Néanmoins, dans un magasin, on ne souhaite pas que le consommateur fasse ses courses au « pas de course » mais bien au contraire qu’il reste le plus longtemps possible. Le problème qui apparaît dans un magasin, c’est que le volume du bruit ambiant ne provient pas forcement de la musique mais parfois des consommateurs. Alors comment faire en sorte que le consommateur face moins de bruit ? Encore une fois, une étude a été réalisée pour savoir si le type de musique influence le comportement. Pour un ensemble de personnes, on diffuse trois types de musiques différentes successivement (du classique, du country et du hard rock) à volume constant. Entre chaque passage de musique on relève le niveau sonore des conversations des personnes. L’étude a mis en évidence que la musique classique et le country produit la diminution du volume sonore des conversations des personnes, alors qu’au contraire, le hard rock crée l’effet inverse. C’est pourquoi, on en conclut que cet effet peut être sollicité dans les magasins de grande distribution car la musique permet de « calmer » le consommateur et de l’inciter à y rester plus longtemps.

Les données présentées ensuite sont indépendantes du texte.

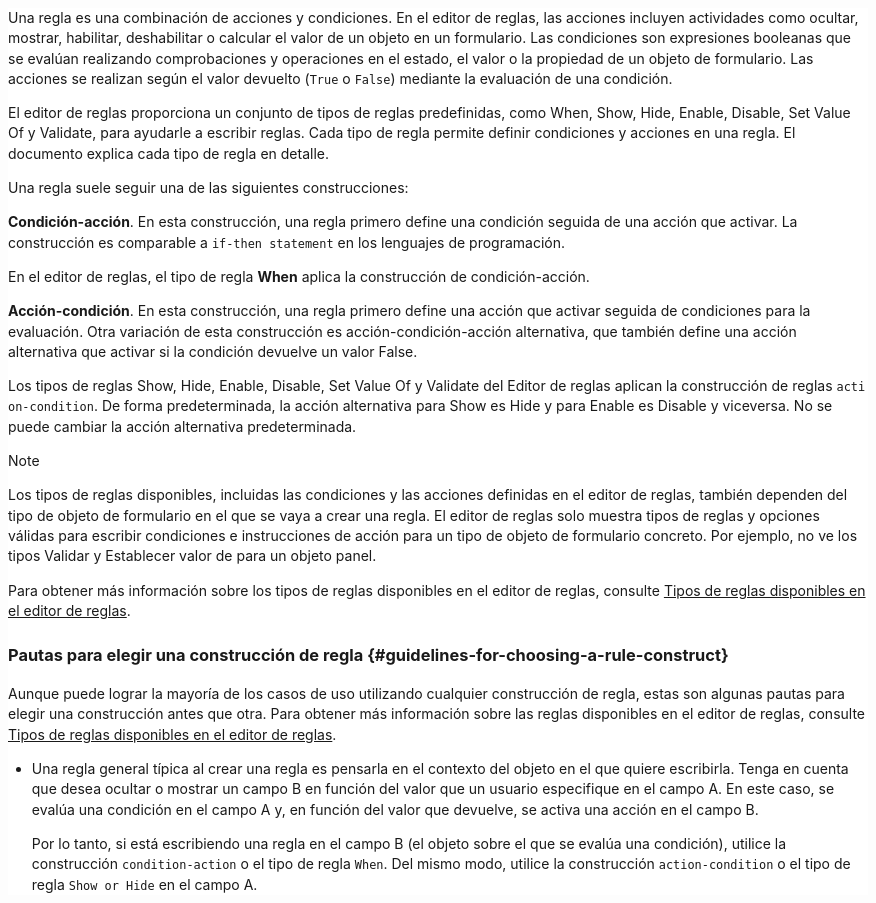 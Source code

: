Una regla es una combinación de acciones y condiciones. En el editor de reglas, las acciones incluyen actividades como ocultar, mostrar, habilitar, deshabilitar o calcular el valor de un objeto en un formulario. Las condiciones son expresiones booleanas que se evalúan realizando comprobaciones y operaciones en el estado, el valor o la propiedad de un objeto de formulario. Las acciones se realizan según el valor devuelto (`True` o `False`) mediante la evaluación de una condición.

El editor de reglas proporciona un conjunto de tipos de reglas predefinidas, como When, Show, Hide, Enable, Disable, Set Value Of y Validate, para ayudarle a escribir reglas. Cada tipo de regla permite definir condiciones y acciones en una regla. El documento explica cada tipo de regla en detalle.

Una regla suele seguir una de las siguientes construcciones:

**Condición-acción**. En esta construcción, una regla primero define una condición seguida de una acción que activar. La construcción es comparable a `if-then statement` en los lenguajes de programación.

En el editor de reglas, el tipo de regla **When** aplica la construcción de condición-acción.

**Acción-condición**. En esta construcción, una regla primero define una acción que activar seguida de condiciones para la evaluación. Otra variación de esta construcción es acción-condición-acción alternativa, que también define una acción alternativa que activar si la condición devuelve un valor False.

Los tipos de reglas Show, Hide, Enable, Disable, Set Value Of y Validate del Editor de reglas aplican la construcción de reglas `action-condition`. De forma predeterminada, la acción alternativa para Show es Hide y para Enable es Disable y viceversa. No se puede cambiar la acción alternativa predeterminada.

>[!NOTE]
>
>Los tipos de reglas disponibles, incluidas las condiciones y las acciones definidas en el editor de reglas, también dependen del tipo de objeto de formulario en el que se vaya a crear una regla. El editor de reglas solo muestra tipos de reglas y opciones válidas para escribir condiciones e instrucciones de acción para un tipo de objeto de formulario concreto. Por ejemplo, no ve los tipos Validar y Establecer valor de para un objeto panel.

Para obtener más información sobre los tipos de reglas disponibles en el editor de reglas, consulte [Tipos de reglas disponibles en el editor de reglas](rule-editor.md#p-available-rule-types-in-rule-editor-p).

### Pautas para elegir una construcción de regla {#guidelines-for-choosing-a-rule-construct}

Aunque puede lograr la mayoría de los casos de uso utilizando cualquier construcción de regla, estas son algunas pautas para elegir una construcción antes que otra. Para obtener más información sobre las reglas disponibles en el editor de reglas, consulte [Tipos de reglas disponibles en el editor de reglas](rule-editor.md#p-available-rule-types-in-rule-editor-p).

* Una regla general típica al crear una regla es pensarla en el contexto del objeto en el que quiere escribirla. Tenga en cuenta que desea ocultar o mostrar un campo B en función del valor que un usuario especifique en el campo A. En este caso, se evalúa una condición en el campo A y, en función del valor que devuelve, se activa una acción en el campo B.

  Por lo tanto, si está escribiendo una regla en el campo B (el objeto sobre el que se evalúa una condición), utilice la construcción `condition-action` o el tipo de regla `When`. Del mismo modo, utilice la construcción `action-condition` o el tipo de regla `Show or Hide` en el campo A.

Tout comme la musique, on peut s’interroger si l’odorat influence le comportement d’achat du consommateur. Pour vérifier encore cette théorie, GUEGEN et JACOB ont fait une expérimentation qui vise à propager des odeurs de poulet rôti ou de chocolat fondu à l’entrée d’une supérette. Cette supérette possède deux allées possibles : à gauche se situe le rayon salé, à droite, le rayon sucré. Ils ont alors relevé quel rayon était visité en premier en fonction de l’odeur diffusée. Pour compléter l’expérience, ils ont analysé également quel rayon était choisi en premier sans aucune odeur diffusée. Les résultats sont convaincants car en effet, pour une odeur de poulet rôti, 85% des consommateurs ont commencé par le rayon salé et pour une odeur de chocolat fondu, 75% des consommateurs ont commencé par le rayon sucré alors qu’en absence d’odeur, les résultats sont de 50% pour chaque rayon. On en tire la conclusion suivante : comme la musique, on peut volontairement agir sur le cerveau du consommateur et ainsi l’orienter vers un choix plutôt qu’un autre.

Dans la partie précédente, on a vu que l’exposition à des affiches peut réorienter le choix du consommateur. C’est donc ici la vue qui est sollicitée. Pour créer une ambiance, on va également la solliciter mais cette fois-ci, non pas par la publicité mais par la couleur et la lumière. On mettra en évidence l’effet de la couleur sur notre décision. Dans une nouvelle étude de GUEGEN, le consommateur a du goûter 4 verres de couleurs différentes (rouge, vert, jaune et bleu) mais dont le contenu était exactement le même et à la même température. On a demandé ensuite au consommateur de classer les boissons par ordre de « fraîcheur ». Comme on peut s’y attendre, ce sont les couleurs «froides» qui étaient positionnées en tête de classement avec le bleu en première position et le vert en seconde. Le jaune et le rouge sont respectivement à la 3 et 4ème position. On remarque donc que la couleur change la perception de ce que nous goûtons et, bien sûr, ce phénomène peut donc être utilisé à nos dépends.